Consistent-hashing based JBC data partitioning w/ mod_cluster

Overview

 

Documentation of design discussion at our October 2008 Brno clustering dev meetings.

 

JBoss Cache is considering moving to a data partitioning approach based on consistent hashing.  Idea is a particular key (i.e. Fqn) under which cached data is stored would be hashed using an algorithm that incorporates the cluster view.  Which nodes in the cluster the data is stored upon would be derived from the hash function.  This approach is a logical alternative to buddy replication; both seek to improve memory and network utilization by not requiring data to be redundantly stored on every node in the cluster.

 

Data partitioning differs from buddy replication in not requiring data ownership, i.e. that access to the data should only occur from one node.  However, the more access to the data can be confined to a node where that data is locally cached, the more performant the overall system would be.

 

Storing session data in a consistent-hash based data partition can theoretically be highly performant, because sessions are meant to be sticky -- i.e. accessed only via one node.  The trick is determining how to ensure that the node to which web requests are sent is the one where the data is locally stored.  What I outline below is how an enhanced mod_cluster could help ensure this occurs.

 

Assumption

 

The mod_cluster code on the httpd side has available to it the same consistent hashing algorithm as is used on the JBoss side, as well as the same inputs (i.e. the JBoss-side cluster topology).  Based on this, mod_cluster can always determine the primary node for a session (session id being the value being hashed) as well as all backup nodes.  With this information, mod_cluster can properly route requests both before and after failover.

 

Request Handling

 

This is the approach discussed in Brno:

 

1) Initial request comes to node 1. This is for a new session, so node 1 has the freedom to specify the session id.
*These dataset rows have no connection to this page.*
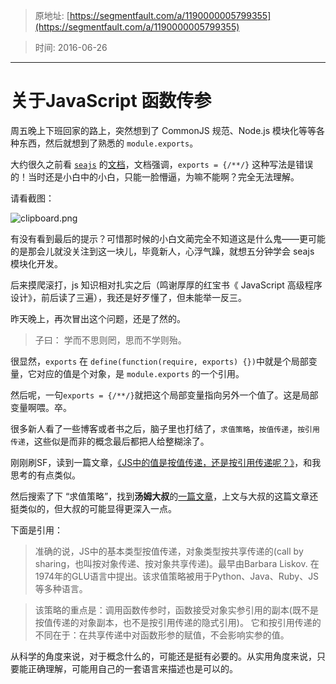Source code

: > 原地址: [https://segmentfault.com/a/1190000005799355](https://segmentfault.com/a/1190000005799355)

> 时间: 2016-06-26

---------

# 关于JavaScript 函数传参


周五晚上下班回家的路上，突然想到了 CommonJS 规范、Node.js 模块化等等各种东西，然后就想到了熟悉的 ``module.exports``。

大约很久之前看 [``seajs``](http://seajs.org/) 的[文档](https://github.com/seajs/seajs/issues/242)，文档强调，``exports = {/**/}`` 这种写法是错误的！当时还是小白中的小白，只能一脸懵逼，为嘛不能啊？完全无法理解。

请看截图：

![clipboard.png](https://segmentfault.com/img/bVyuNX)

有没有看到最后的提示？可惜那时候的小白文蔺完全不知道这是什么鬼——更可能的是那会儿就没关注到这一块儿，毕竟新人，心浮气躁，就想五分钟学会 seajs 模块化开发。

后来摸爬滚打，js 知识相对扎实之后（鸣谢厚厚的红宝书《 JavaScript 高级程序设计》，前后读了三遍），我还是好歹懂了，但未能举一反三。

昨天晚上，再次冒出这个问题，还是了然的。

> 子曰： 学而不思则罔，思而不学则殆。

很显然，``exports`` 在 ``define(function(require, exports) {})``中就是个局部变量，它对应的值是个对象，是 ``module.exports`` 的一个引用。

然后呢，一句``exports = {/**/}``就把这个局部变量指向另外一个值了。这是局部变量啊喂。卒。

很多新人看了一些博客或者书之后，脑子里也打结了，``求值策略``，``按值传递``，``按引用传递``，这些似是而非的概念最后都把人给整糊涂了。

刚刚刷SF，读到一篇文章，[《JS中的值是按值传递，还是按引用传递呢？》](https://segmentfault.com/a/1190000005794070)，和我思考的有点类似。

然后搜索了下 “求值策略”，找到**汤姆大叔**的[一篇文章](http://www.cnblogs.com/TomXu/archive/2012/02/08/2341439.html)，上文与大叔的这篇文章还挺类似的，但大叔的可能显得更深入一点。

下面是引用：

> 准确的说，JS中的基本类型按值传递，对象类型按共享传递的(call by sharing，也叫按对象传递、按对象共享传递)。最早由Barbara Liskov. 在1974年的GLU语言中提出。该求值策略被用于Python、Java、Ruby、JS等多种语言。

> 该策略的重点是：调用函数传参时，函数接受对象实参引用的副本(既不是按值传递的对象副本，也不是按引用传递的隐式引用)。 它和按引用传递的不同在于：在共享传递中对函数形参的赋值，不会影响实参的值。


从科学的角度来说，对于概念什么的，可能还是挺有必要的。从实用角度来说，只要能正确理解，可能用自己的一套语言来描述也是可以的。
It generates an id that hashes to node 1.  Effect is the session data will be cached locally.

2) Second request arrives, mod_cluster hashes the session id, determines the data is local on node 1, so routes the request there.

3) Node 1 crashes but another request comes in. mod_cluster checks the session hash, sees the secondary node for the session is node 3, so it routes the request to node 3, which handles it using its locally cached backup data.

4) The AS side recognizes the failure of node 1, so the topology information that is an input to the hashing function changes. Following such changes, some portion of cached data (no more than 1/n, where n is the number of cluster members) will need to be moved to a new host.  In this case, the session in question needs to be moved and ends up on node 2.

5) Another request comes in, but mod_cluster is not yet aware of the new topology having changed the hashing function input, so it routes the request to node 3. Node 3 handles the request by making remote calls to node 2 to read/write the session data.

6) The AS side informs mod_cluster of the change to the topology.

7) Next request comes in, mod_cluster uses the new topology in its hashing function and routes the request to node 2, where the data resides.

 

The above is a deliberately complex scenario where the session data is moving around the AS-side cluster and requests are coming in while the topology info is inconsistent between the mod_cluster side and the AS side.

 

Possible Simpler Approach

 

A simpler approach is to continue to use the jvmRoute suffix in the session id to control routing on the httpd side, but allow JBoss AS nodes to alter an emitted session cookie to point to a node other than themselves. Example:

 

1) Initial request comes in to node 1 which, as above, generates a session id that points to itself.  Session cookie is 123xxx.node1.

2) Node 1 fails, so a subsequent request is randomly sent by mod_cluster to node 2. The 123xxx session data is not stored locally on node 2, but rather on node 3. Node 2 handles the request by making remote calls to node 3 to read/write the session data.

3) Node 2 recognizes that making remote calls to handle requests is inefficient, so in its response to the failover request, it alters the session cookie, not to 123xxx.node2 but to 123xxx.node3.

4) Next request that comes in is routed by mod_cluster to node 3, where the data is local.

 

This approach eliminates the need for mod_cluster to understand the consistent hashing algorithm.